But after a year of building work and 31 planning and heritage constraints – the section of the elegant mansion is ready to be lived in once more.
The man behind the project is Albion director Derek Chapman and the development is now in the running for National House-Builders Council and Local Building Control awards The 54-year-old had to first commission an archaeological survey before submitting detailed plans of how he intended to retain the area’s character and historical charm.
He said: “It wasn’t easy. We had to use all original materials – Westmorland stone, a special slate for the roof, iron for the drainpipes and a special oak for the doors. We even worked on the well in the courtyard which the donkeys used to drink from.
“Before it was little more than a shingle car park, so to see it brought back to life was quite special.”
The origins of the house date back to the early 1700s when the Pelhams, who later became the Earls of Chichester, commissioned the building of a country manor.

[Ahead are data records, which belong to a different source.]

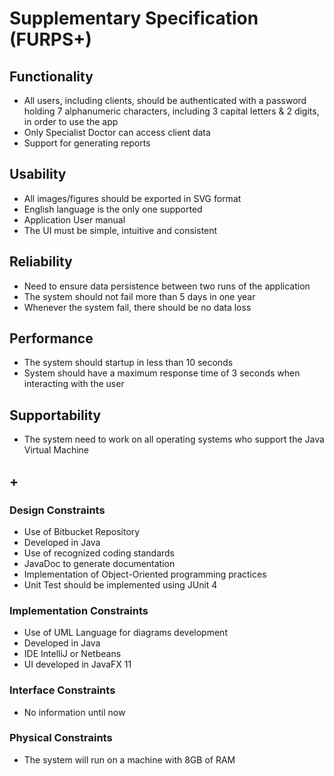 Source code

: # Supplementary Specification (FURPS+)

## Functionality

*  All users, including clients, should be authenticated with a password holding 7 alphanumeric characters, including 3 capital letters & 2 digits, in order to use the app 
*  Only Specialist Doctor can access client data
*  Support for generating reports 

## Usability

*  All images/figures should be exported in SVG format
*  English language is the only one supported
*  Application User manual
*  The UI must be simple, intuitive and consistent

## Reliability

*  Need to ensure data persistence between two runs of the application
*  The system should not fail more than 5 days in one year
*  Whenever the system fail, there should be no data loss

## Performance

*  The system should startup in less than 10 seconds
*  System should have a maximum response time of 3 seconds when interacting with the user


## Supportability

*  The system need to work on all operating systems who support the Java Virtual Machine


## +

### Design Constraints


*  Use of Bitbucket Repository
*  Developed in Java
*  Use of recognized coding standards
*  JavaDoc to generate documentation
*  Implementation of Object-Oriented programming practices
*  Unit Test should be implemented using JUnit 4

### Implementation Constraints

*  Use of UML Language for diagrams development
*  Developed in Java
*  IDE IntelliJ or Netbeans
*  UI developed in JavaFX 11

### Interface Constraints

* No information until now

### Physical Constraints

*  The system will run on a machine with 8GB of RAM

As their wealth grew, they built various extensions, including the north wing, stables and a nursery.
During the Second World War it was requisitioned by the War Office and was eventually bought by the Brighton Corporation with the Pelham family being hit hard by the inheritance tax.
Mr Chapman added of the buildings: “They are unique in that the exterior is all as it was in the 1750s but the inside is very 2012. You can even control the central heating and security gates from your smartphone.
“Best of all it is in the beautiful national park with fantastic views all around.”
There are seven, three and four bedroom houses in total being jointly sold by Mishon Mackay and Hamptons International.
An open day is being held at the site on Sunday between 10am and 2pm.